Carl pasó la mano por encima del hombro de su madre e hizo algo con el ratón. Don, mientras, bajó el volumen de la tele, lo que le valió un petulante «¡eh!» de Emily.

—Es una parrilla X-Y-Z —dijo Sarah. Abrió Firefox y accedió a uno de los incontables sitios que tenían colgado el mensaje draco—. Estoy segura. Están definiendo la colocación de los términos.

—¿En un mapa? —dijo Don.

—¿Qué? No, no, no. En un mapa no… ¡en el espacio! Es como un lenguaje descrito en una página en 3-D. Ya sabes, como el Postscript, pero para documentos que no tienen sólo altura y anchura, sino también profundidad. —Tecleó rápidamente—. Si puedo encontrar los parámetros del volumen definido y…

Siguió tecleando. Don y Carl permanecieron a su lado, observando embelesados.

—¡Maldita sea! —dijo Sarah—. No es cúbico… eso sería demasiado sencillo. Un prisma rectangular entonces. Pero ¿de qué dimensiones?

El cursor del ratón corría por la pantalla como un cohete pilotado por un científico loco.

—Bien —dijo ella, evidentemente hablando sola—. Si no son números enteros, podrían ser raíces cuadradas…

—¿Papi…?

Don se volvió. Emily lo miraba con los ojos como platos.

—¿Sí, cariño?

—¿Qué hace mami?

El la miró de nuevo. Sarah había puesto en marcha un programa gráfico; sospechó que en aquel momento su mujer se alegraba de haber comprado la tarjeta de alta resolución que Carl había pedido para poder jugar a sus juegos.

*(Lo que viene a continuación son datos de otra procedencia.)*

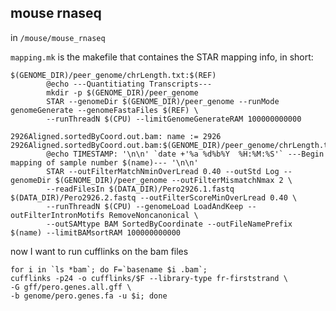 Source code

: mouse rnaseq
--

in `/mouse/mouse_rnaseq`

`mapping.mk` is the makefile that containes the STAR mapping info, in short:

    $(GENOME_DIR)/peer_genome/chrLength.txt:$(REF)
            @echo ---Quantitiating Transcripts---
            mkdir -p $(GENOME_DIR)/peer_genome
            STAR --genomeDir $(GENOME_DIR)/peer_genome --runMode genomeGenerate --genomeFastaFiles $(REF) \
            --runThreadN $(CPU) --limitGenomeGenerateRAM 100000000000
    
    2926Aligned.sortedByCoord.out.bam: name := 2926
    2926Aligned.sortedByCoord.out.bam:$(GENOME_DIR)/peer_genome/chrLength.txt
            @echo TIMESTAMP: '\n\n' `date +'%a %d%b%Y  %H:%M:%S'` ---Begin mapping of sample number $(name)--- '\n\n'
            STAR --outFilterMatchNminOverLread 0.40 --outStd Log --genomeDir $(GENOME_DIR)/peer_genome --outFilterMismatchNmax 2 \
            --readFilesIn $(DATA_DIR)/Pero2926.1.fastq $(DATA_DIR)/Pero2926.2.fastq --outFilterScoreMinOverLread 0.40 \
            --runThreadN $(CPU) --genomeLoad LoadAndKeep --outFilterIntronMotifs RemoveNoncanonical \
            --outSAMtype BAM SortedByCoordinate --outFileNamePrefix $(name) --limitBAMsortRAM 100000000000
            
now I want to run cufflinks on the bam files

    for i in `ls *bam`; do F=`basename $i .bam`;
    cufflinks -p24 -o cufflinks/$F --library-type fr-firststrand \
    -G gff/pero.genes.all.gff \
    -b genome/pero.genes.fa -u $i; done
     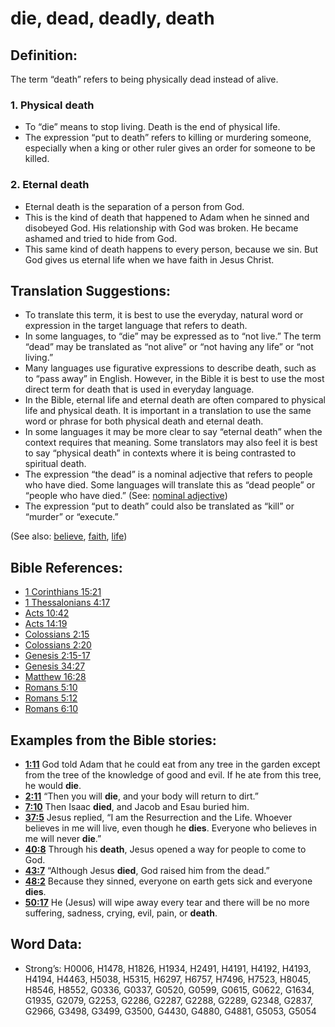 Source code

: # die, dead, deadly, death

## Definition:

The term “death” refers to being physically dead instead of alive.

### 1. Physical death

* To “die” means to stop living. Death is the end of physical life.
* The expression “put to death” refers to killing or murdering someone, especially when a king or other ruler gives an order for someone to be killed.

### 2. Eternal death

* Eternal death is the separation of a person from God.
* This is the kind of death that happened to Adam when he sinned and disobeyed God. His relationship with God was broken. He became ashamed and tried to hide from God.
* This same kind of death happens to every person, because we sin. But God gives us eternal life when we have faith in Jesus Christ.

## Translation Suggestions:

* To translate this term, it is best to use the everyday, natural word or expression in the target language that refers to death.
* In some languages, to “die” may be expressed as to “not live.” The term “dead” may be translated as “not alive” or “not having any life” or “not living.”
* Many languages use figurative expressions to describe death, such as to “pass away” in English. However, in the Bible it is best to use the most direct term for death that is used in everyday language.
* In the Bible, eternal life and eternal death are often compared to physical life and physical death. It is important in a translation to use the same word or phrase for both physical death and eternal death.
* In some languages it may be more clear to say “eternal death” when the context requires that meaning. Some translators may also feel it is best to say “physical death” in contexts where it is being contrasted to spiritual death.
* The expression “the dead” is a nominal adjective that refers to people who have died. Some languages will translate this as “dead people” or “people who have died.” (See: [nominal adjective](rc://en/ta/man/translate/figs-nominaladj))
* The expression “put to death” could also be translated as “kill” or “murder” or “execute.”

(See also: [believe](../kt/believe.md), [faith](../kt/faith.md), [life](../kt/life.md))

## Bible References:

* [1 Corinthians 15:21](rc://en/tn/help/1co/15/21)
* [1 Thessalonians 4:17](rc://en/tn/help/1th/04/17)
* [Acts 10:42](rc://en/tn/help/act/10/42)
* [Acts 14:19](rc://en/tn/help/act/14/19)
* [Colossians 2:15](rc://en/tn/help/col/02/15)
* [Colossians 2:20](rc://en/tn/help/col/02/20)
* [Genesis 2:15-17](rc://en/tn/help/gen/02/15)
* [Genesis 34:27](rc://en/tn/help/gen/34/27)
* [Matthew 16:28](rc://en/tn/help/mat/16/28)
* [Romans 5:10](rc://en/tn/help/rom/05/10)
* [Romans 5:12](rc://en/tn/help/rom/05/12)
* [Romans 6:10](rc://en/tn/help/rom/06/10)

## Examples from the Bible stories:

* __[1:11](rc://en/tn/help/obs/01/11)__ God told Adam that he could eat from any tree in the garden except from the tree of the knowledge of good and evil. If he ate from this tree, he would __die__.
* __[2:11](rc://en/tn/help/obs/02/11)__ “Then you will __die__, and your body will return to dirt.”
* __[7:10](rc://en/tn/help/obs/07/10)__ Then Isaac __died__, and Jacob and Esau buried him.
* __[37:5](rc://en/tn/help/obs/37/05)__ Jesus replied, “I am the Resurrection and the Life. Whoever believes in me will live, even though he __dies__. Everyone who believes in me will never __die__.”
* __[40:8](rc://en/tn/help/obs/40/08)__ Through his __death__, Jesus opened a way for people to come to God.
* __[43:7](rc://en/tn/help/obs/43/07)__ “Although Jesus __died__, God raised him from the dead.”
* __[48:2](rc://en/tn/help/obs/48/02)__ Because they sinned, everyone on earth gets sick and everyone __dies__.
* __[50:17](rc://en/tn/help/obs/50/17)__ He (Jesus) will wipe away every tear and there will be no more suffering, sadness, crying, evil, pain, or __death__.

## Word Data:

* Strong’s: H0006, H1478, H1826, H1934, H2491, H4191, H4192, H4193, H4194, H4463, H5038, H5315, H6297, H6757, H7496, H7523, H8045, H8546, H8552, G0336, G0337, G0520, G0599, G0615, G0622, G1634, G1935, G2079, G2253, G2286, G2287, G2288, G2289, G2348, G2837, G2966, G3498, G3499, G3500, G4430, G4880, G4881, G5053, G5054
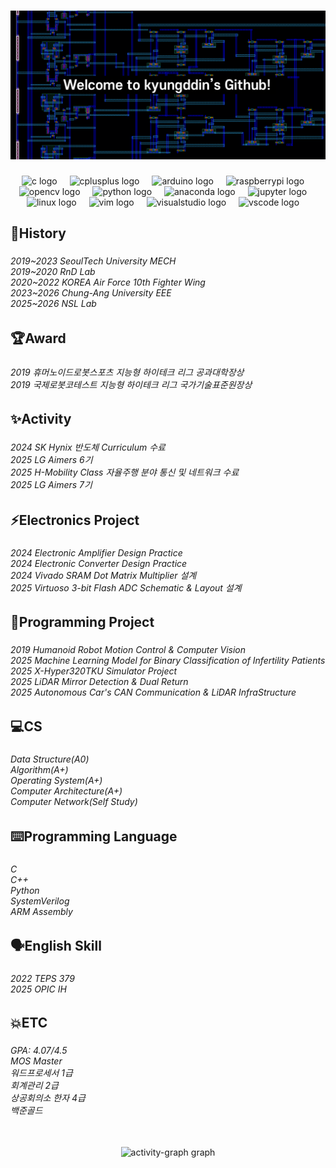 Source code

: ###
<div align="center">
  <img src="https://github.com/kyungddin/kyungddin/blob/main/github_front.png" />
</div>

###

<div align="center">
  <img src="https://cdn.jsdelivr.net/gh/devicons/devicon/icons/c/c-original.svg" height="30" alt="c logo"  />
  <img width="12" />
  <img src="https://cdn.jsdelivr.net/gh/devicons/devicon/icons/cplusplus/cplusplus-original.svg" height="30" alt="cplusplus logo"  />
  <img width="12" />
  <img src="https://cdn.jsdelivr.net/gh/devicons/devicon/icons/arduino/arduino-original.svg" height="30" alt="arduino logo"  />
  <img width="12" />
  <img src="https://cdn.jsdelivr.net/gh/devicons/devicon/icons/raspberrypi/raspberrypi-original.svg" height="30" alt="raspberrypi logo"  />
  <img width="12" />
  <img src="https://cdn.jsdelivr.net/gh/devicons/devicon/icons/opencv/opencv-original.svg" height="30" alt="opencv logo"  />
  <img width="12" />
  <img src="https://cdn.jsdelivr.net/gh/devicons/devicon/icons/python/python-original.svg" height="30" alt="python logo"  />
  <img width="12" />
  <img src="https://cdn.jsdelivr.net/gh/devicons/devicon/icons/anaconda/anaconda-original.svg" height="30" alt="anaconda logo"  />
  <img width="12" />
  <img src="https://cdn.jsdelivr.net/gh/devicons/devicon/icons/jupyter/jupyter-original.svg" height="30" alt="jupyter logo"  />
  <img width="12" />
  <img src="https://cdn.jsdelivr.net/gh/devicons/devicon/icons/linux/linux-original.svg" height="30" alt="linux logo"  />
  <img width="12" />
  <img src="https://cdn.jsdelivr.net/gh/devicons/devicon/icons/vim/vim-original.svg" height="30" alt="vim logo"  />
  <img width="12" />
  <img src="https://cdn.jsdelivr.net/gh/devicons/devicon/icons/visualstudio/visualstudio-plain.svg" height="30" alt="visualstudio logo"  />
  <img width="12" />
  <img src="https://cdn.jsdelivr.net/gh/devicons/devicon/icons/vscode/vscode-original.svg" height="30" alt="vscode logo"  />
  <img width="12" />
</div>

###

<h2 align="left">🚩History</h2>

###

<h6 align="left">2019~2023 SeoulTech University MECH<br>2019~2020 RnD Lab<br>2020~2022 KOREA Air Force 10th Fighter Wing<br>2023~2026 Chung-Ang University EEE<br>2025~2026 NSL Lab</h6>

###

<h2 align="left">🏆Award</h2>

###

<h6 align="left">2019 휴머노이드로봇스포츠 지능형 하이테크 리그 공과대학장상<br>2019 국제로봇코테스트 지능형 하이테크 리그 국가기술표준원장상</h6>

###

<h2 align="left">✨Activity</h2>

###

<h6 align="left">2024 SK Hynix 반도체 Curriculum 수료<br>2025 LG Aimers 6기<br>2025 H-Mobility Class 자율주행 분야 통신 및 네트워크 수료<br>2025 LG Aimers 7기</h6>

###

<h2 align="left">⚡Electronics Project</h2>

###

<h6 align="left">2024 Electronic Amplifier Design Practice<br>2024 Electronic Converter Design Practice<br>2024 Vivado SRAM Dot Matrix Multiplier 설계<br>2025 Virtuoso 3-bit Flash ADC Schematic & Layout 설계</h6>

###

<h2 align="left">📑Programming Project</h2>

###

<h6 align="left">2019 Humanoid Robot Motion Control & Computer Vision<br>2025 Machine Learning Model for Binary Classification of Infertility Patients<br>2025 X-Hyper320TKU Simulator Project<br>2025 LiDAR Mirror Detection & Dual Return<br>2025 Autonomous Car's CAN Communication & LiDAR InfraStructure </h6>

###

<h2 align="left">💻CS</h2>

###

<h6 align="left">Data Structure(A0)<br>Algorithm(A+)<br>Operating System(A+)<br>Computer Architecture(A+)<br>Computer Network(Self Study)</h6>

###

<h2 align="left">⌨️Programming Language</h2>

###

<h6 align="left">C<br>C++<br>Python<br>SystemVerilog<br>ARM Assembly</p>

###

<h2 align="left">🗣️English Skill</h2>

###

<h6 align="left">2022 TEPS 379<br>2025 OPIC IH</h6>

###

<h2 align="left">💥ETC</h2>

###

<h6 align="left">GPA: 4.07/4.5<br>MOS Master<br>워드프로세서 1급<br>회계관리 2급<br>상공회의소 한자 4급<br>백준골드</h6>

###

<br clear="both">

<div align="center">
  <img src="https://github-readme-activity-graph.vercel.app/graph?username=kyungddin&radius=16&theme=react&area=true&order=5" height="300" alt="activity-graph graph"  />
</div>

###
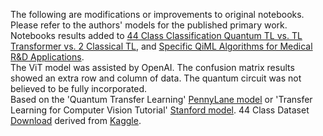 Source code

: The following are modifications or improvements to original notebooks. Please refer to the authors' models for the published primary work. Notebooks results added to [44 Class Classification Quantum TL vs. TL Transformer vs. 2 Classical TL](https://www.chemicalqdevice.com/44-class-classification-quantum-tl-vs-tl-transformer-vs-2-classical-tl), 
and [Specific QiML Algorithms for Medical R&D Applications](https://www.chemicalqdevice.com/specific-qiml-algorithms-for-medical-rd-applications).<br>
The ViT model was assisted by OpenAI. The confusion matrix results showed an extra row and column of data. The quantum circuit was not believed to be fully incorporated. <br>
Based on the 'Quantum Transfer Learning' [PennyLane model](https://pennylane.ai/qml/demos/tutorial_quantum_transfer_learning) or 'Transfer Learning for Computer Vision Tutorial' [Stanford model](https://pytorch.org/tutorials/beginner/transfer_learning_tutorial.html). 44 Class Dataset [Download](https://drive.google.com/drive/folders/1sFsP3m1DUkdh2xV_4tviwJYekdLgaRax?usp=drive_link) derived from [Kaggle](https://www.kaggle.com/datasets/fernando2rad/brain-tumor-mri-images-44c?select=Germinoma+T2).
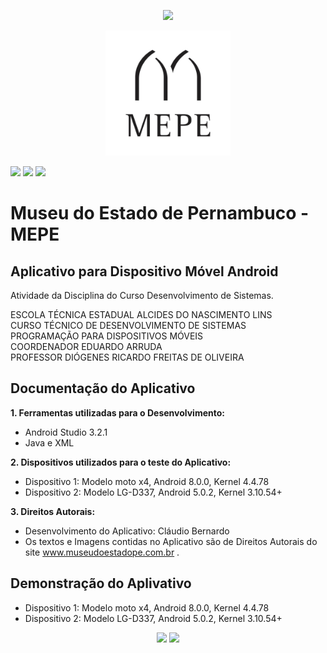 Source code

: <p align="center">
<img src="http://www.artesanatodepernambuco.pe.gov.br/site_artesanato_images/images/footer_logo_governope_2x.png" width="" height"150"></p>
<p align="center">
<img src="images/logoapp.jpg" width="200" height="200"></p>

[![](https://img.shields.io/badge/site-Governo--do--Estado--de--PE-blue.svg?logo=appveyor&style=for-the-badge
)](http://www.pe.gov.br/) [![](https://img.shields.io/badge/site-Museu--do--Estado--de--PE-lightgrey.svg?logo=appveyor&style=for-the-badge)](http://www.museudoestadope.com.br/) [![](https://img.shields.io/badge/site-Android--Developers-green.svg?logo=appveyor&style=for-the-badge)](https://developer.android.com/?hl=pt-br)




# Museu do Estado de Pernambuco - MEPE

## Aplicativo para Dispositivo Móvel Android

Atividade da Disciplina do Curso Desenvolvimento de Sistemas.

ESCOLA TÉCNICA ESTADUAL ALCIDES DO NASCIMENTO LINS <br>
CURSO TÉCNICO DE DESENVOLVIMENTO DE SISTEMAS <br>
PROGRAMAÇÃO PARA DISPOSITIVOS MÓVEIS <br>
COORDENADOR EDUARDO ARRUDA <br>
PROFESSOR DIÓGENES RICARDO FREITAS DE OLIVEIRA <br>


## Documentação do Aplicativo

<b>1. Ferramentas utilizadas para o Desenvolvimento:</b>
- Android Studio 3.2.1
- Java e XML

<b>2. Dispositivos utilizados para o teste do Aplicativo:</b>
- Dispositivo 1: Modelo moto x4, Android 8.0.0, Kernel 4.4.78
- Dispositivo 2: Modelo LG-D337, Android 5.0.2, Kernel 3.10.54+

<b>3. Direitos Autorais:</b>
- Desenvolvimento do Aplicativo: Cláudio Bernardo
- Os textos e Imagens contidas no Aplicativo são de Direitos Autorais do
site www.museudoestadope.com.br .


## Demonstração do Aplivativo

- Dispositivo 1: Modelo moto x4, Android 8.0.0, Kernel 4.4.78
- Dispositivo 2: Modelo LG-D337, Android 5.0.2, Kernel 3.10.54+

<p align="center">
<img src="images/Dispositivo%201.gif">
<img src="images/Dispositivo%202.gif">
</p>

—Creo —dijo Don, volviéndose hacia su hija— que está haciendo historia.

SEGUNDA PARTE

13

¡Volver a ser joven! Mucha gente lo había deseado a lo largo de los años, pero Donald Halifax lo había conseguido… y era maravilloso. Sabía que su fuerza y su resistencia habían menguado a lo largo de las décadas pero, como había sido de manera gradual, no se había dado cuenta de cuánto había perdido. Sin embargo, en los últimos seis meses lo había recuperado de sopetón, y el contraste resultaba asombroso: era como estar saturado de cafeína todo el tiempo. Vitalidad, eso era, y aunque usaba la palabra «vitalidad» a menudo jugando a Scrabble, en realidad no sabía lo que significaba exactamente, así que se lo preguntó a su datacom. «Eficacia de las funciones vitales, energía, vigor», le dijo la máquina.